Dalam laporannya Hengaw mencatat Zahra Sediqi Hamadani dicabut haknya untuk mendapatkan pengacara selama penahanan. Petugas keamanan mengancamnya dengan eksekusi dan mencabut hak asuh kedua anaknya. Ia juga mengalami pelecehan verbal karena identitas dan penampilannya.
Hengaw menambahkan selain dituduh "mempromosikan homoseksualitas" dua perempuan itu divonis "mempromosikan Kristen" dan "berkomunikasi dengan media yang menentang Iran."
Pada Desember lalu The Jerusalem Post melaporkan penangkapan aktivis HAM Zahra.
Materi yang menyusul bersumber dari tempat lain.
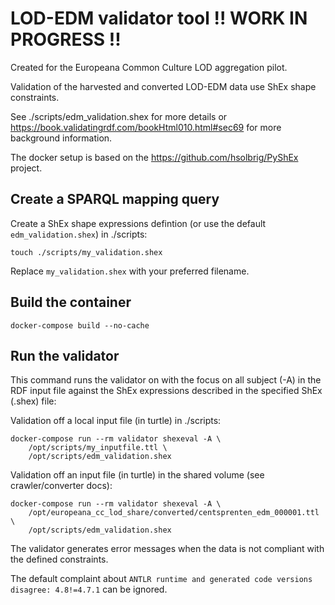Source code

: LOD-EDM validator tool  !! WORK IN PROGRESS !!
==============================================

Created for the Europeana Common Culture LOD aggregation pilot.

Validation of the harvested and converted LOD-EDM data use ShEx shape constraints. 

See ./scripts/edm_validation.shex for more details or https://book.validatingrdf.com/bookHtml010.html#sec69 for more background information.  

The docker setup is based on the https://github.com/hsolbrig/PyShEx project. 

## Create a SPARQL mapping query

Create a ShEx shape expressions defintion (or use the default `edm_validation.shex`) in ./scripts:

    touch ./scripts/my_validation.shex

Replace `my_validation.shex` with your preferred filename.


## Build the container

    docker-compose build --no-cache


## Run the validator

This command runs the validator on with the focus on all subject (-A) in the RDF input file 
against the ShEx expressions described in the specified ShEx (.shex) file:

Validation off a local input file (in turtle) in ./scripts:

    docker-compose run --rm validator shexeval -A \ 
        /opt/scripts/my_inputfile.ttl \
        /opt/scripts/edm_validation.shex

Validation off an input file (in turtle) in the shared volume (see crawler/converter docs):

    docker-compose run --rm validator shexeval -A \ 
        /opt/europeana_cc_lod_share/converted/centsprenten_edm_000001.ttl \
        /opt/scripts/edm_validation.shex

The validator generates error messages when the data is not compliant with the defined constraints.

The default complaint about
`ANTLR runtime and generated code versions disagree: 4.8!=4.7.1`
can be ignored.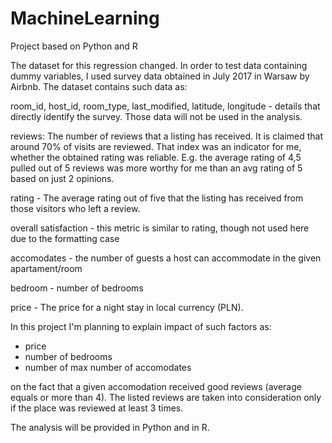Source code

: # MachineLearning
Project based on Python and R

The dataset for this regression changed. In order to test data containing dummy variables, I used survey data obtained in July 2017 in Warsaw by Airbnb. The dataset contains such data as:

room_id, host_id, room_type, last_modified, latitude, longitude - details that directly identify the survey. Those data will not be used in the analysis.

reviews: The number of reviews that a listing has received. It is claimed that around 70% of visits are reviewed. That index was an indicator for me, whether the obtained rating was reliable. E.g. the average rating of 4,5 pulled out of  5 reviews was more worthy for me than an avg rating of 5 based on just 2 opinions.

rating - The average rating out of five that the listing has received from those visitors who left a review.

overall satisfaction - this metric is similar to rating, though not used here due to the formatting case

accomodates - the number of guests a host can accommodate in the given apartament/room

bedroom - number of bedrooms

price - The price for a night stay in local currency (PLN). 

In this project I'm planning to explain impact of such factors as:
 - price
 - number of bedrooms
 - number of max number of accomodates
 
 on the fact that a given accomodation received good reviews (average equals or more than 4). The listed reviews are taken into consideration only if the place was reviewed at least 3 times.
 
The analysis will be provided in Python and in R.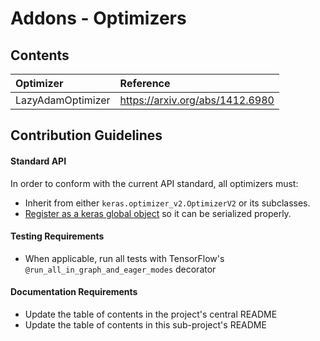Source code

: # Addons - Optimizers

## Contents
| Optimizer  | Reference                                   |
|:----------------------- |:-------------------------------|
| LazyAdamOptimizer | https://arxiv.org/abs/1412.6980      |


## Contribution Guidelines
#### Standard API
In order to conform with the current API standard, all optimizers
must:
 * Inherit from either `keras.optimizer_v2.OptimizerV2` or its subclasses.
 * [Register as a keras global object](https://github.com/tensorflow/addons/blob/master/tensorflow_addons/utils/python/keras_utils.py)
  so it can be serialized properly.

#### Testing Requirements
 * When applicable, run all tests with TensorFlow's
 `@run_all_in_graph_and_eager_modes` decorator
  
#### Documentation Requirements
 * Update the table of contents in the project's central README
 * Update the table of contents in this sub-project's README
  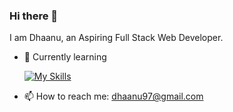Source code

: ### Hi there 👋

I am Dhaanu, an Aspiring Full Stack Web Developer.
- 🌱 Currently learning 

   [![My Skills](https://skillicons.dev/icons?i=js,html,css,express,mongodb,nodejs)](https://skillicons.dev)

- 📫 How to reach me: dhaanu97@gmail.com



<!--
**DhaanuI/DhaanuI** is a ✨ _special_ ✨ repository because its `README.md` (this file) appears on your GitHub profile.

Here are some ideas to get you started:


- 🌱 I’m currently learning Node 
- 👯 I’m looking to collaborate on ...
- 🤔 I’m looking for help with ...
- 💬 Ask me about ...
- 📫 How to reach me: ...
- 😄 Pronouns: ...
- ⚡ Fun fact: ...
-->
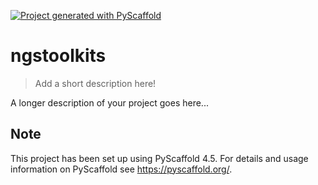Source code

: <!-- These are examples of badges you might want to add to your README:
     please update the URLs accordingly

[![Built Status](https://api.cirrus-ci.com/github/<USER>/ngstoolkits.svg?branch=main)](https://cirrus-ci.com/github/<USER>/ngstoolkits)
[![ReadTheDocs](https://readthedocs.org/projects/ngstoolkits/badge/?version=latest)](https://ngstoolkits.readthedocs.io/en/stable/)
[![Coveralls](https://img.shields.io/coveralls/github/<USER>/ngstoolkits/main.svg)](https://coveralls.io/r/<USER>/ngstoolkits)
[![PyPI-Server](https://img.shields.io/pypi/v/ngstoolkits.svg)](https://pypi.org/project/ngstoolkits/)
[![Conda-Forge](https://img.shields.io/conda/vn/conda-forge/ngstoolkits.svg)](https://anaconda.org/conda-forge/ngstoolkits)
[![Monthly Downloads](https://pepy.tech/badge/ngstoolkits/month)](https://pepy.tech/project/ngstoolkits)
[![Twitter](https://img.shields.io/twitter/url/http/shields.io.svg?style=social&label=Twitter)](https://twitter.com/ngstoolkits)
-->

[![Project generated with PyScaffold](https://img.shields.io/badge/-PyScaffold-005CA0?logo=pyscaffold)](https://pyscaffold.org/)

# ngstoolkits

> Add a short description here!

A longer description of your project goes here...


<!-- pyscaffold-notes -->

## Note

This project has been set up using PyScaffold 4.5. For details and usage
information on PyScaffold see https://pyscaffold.org/.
Aktivis LGBTQ dan HAM dari Inggris Peter Tatchell mengatakan Zahra Sediqi Hamedani dan Elham Chubdar sama-sama dituduh sebagai aktivis LGBTQ dan divonis mati atas dakwaan 'Mengkorupsi Bum'.
"Dakwaan mengerikan yang dapat menangkap semua orang ini kerap digunakan Pada kritikus rezim dan mereka yang mengungkapkan pendapatnya yang tidak sesuai dengan Islam ortodoks, eksekusi hasil yang sudah biasa," katanya pada The Jerusalem Post.
"Selama 10 bulan ditahan Zahra dilaporkan tidak memiliki akses ke pengacara. Iran terkenal pada pengadilan yang tidak adil dan ini sangat mungkin terjadi pada kedua wanita ini," tambahnya.
"Mereka mungkin digantung dengan menggunakan metode barbar yang lama, dengan pencekikan perlahan; metode favorit rezim Iran untuk memaksimalkan penderitaan para korban."
Kasus-kasus ini menunjukkan kediktatoran rezim Iran terhadap aktivis HAM. Pakar Iran dan peneliti di The Institute for the Study of Global Antisemitism and Policy, Prof. Jessica Emami mengatakan Iran memperlakukan kelompok LGBTQ dengan kekejian dan barbar.
"Masyarakat LGBTQ Iran berusaha keras menghindari hukuman penjara dan mati dengan melarikan diri dari Iran. Sara berusaha melakukannya saat ia dijerat milisi IRGC (Garda Revolusi Iran), sekarang rezim menyebarkan rumor palsu di media dan mengkambing hitamkan Sara. Saya memohon pada organisasi HAM untuk menghubungi rezim meminta Sara segera dibebaskan," katanya.
Sheina Vojoudi melarikan diri dari Iran karena kekejian dan kebiadaban rezim. Pada bulan Desember yang lalu ia mengatakan berita tentang hukuman mati para aktivis HAM dan LGBTQ tidak lagi mengejutkan. Ia mengatakan rezim mencampuri sebagian besar kehidupan pribadi warga Iran.
"Rezim Iran ingin memperbudak kami, menjadikan kami pasukan budak yang siap mati demi ideologi rezim. Rezim ingin memutuskan pilihan seluruh bangsa, ingin memutuskan sampai hasrat seksual rakyat, hubungan suami dan istri dan jumlah anak mereka, kepercayaan kami, cara kami berpikir.
"Rezim memutuskan negara mana yang harus kami benci dan negara mana yang harus kamu cintai dan bila keputusan yang kami ambil sendiri bertentangan dengan kehendak rezim Mullah, kami akan dianggap sebagai bahaya terhadap keamanan nasional."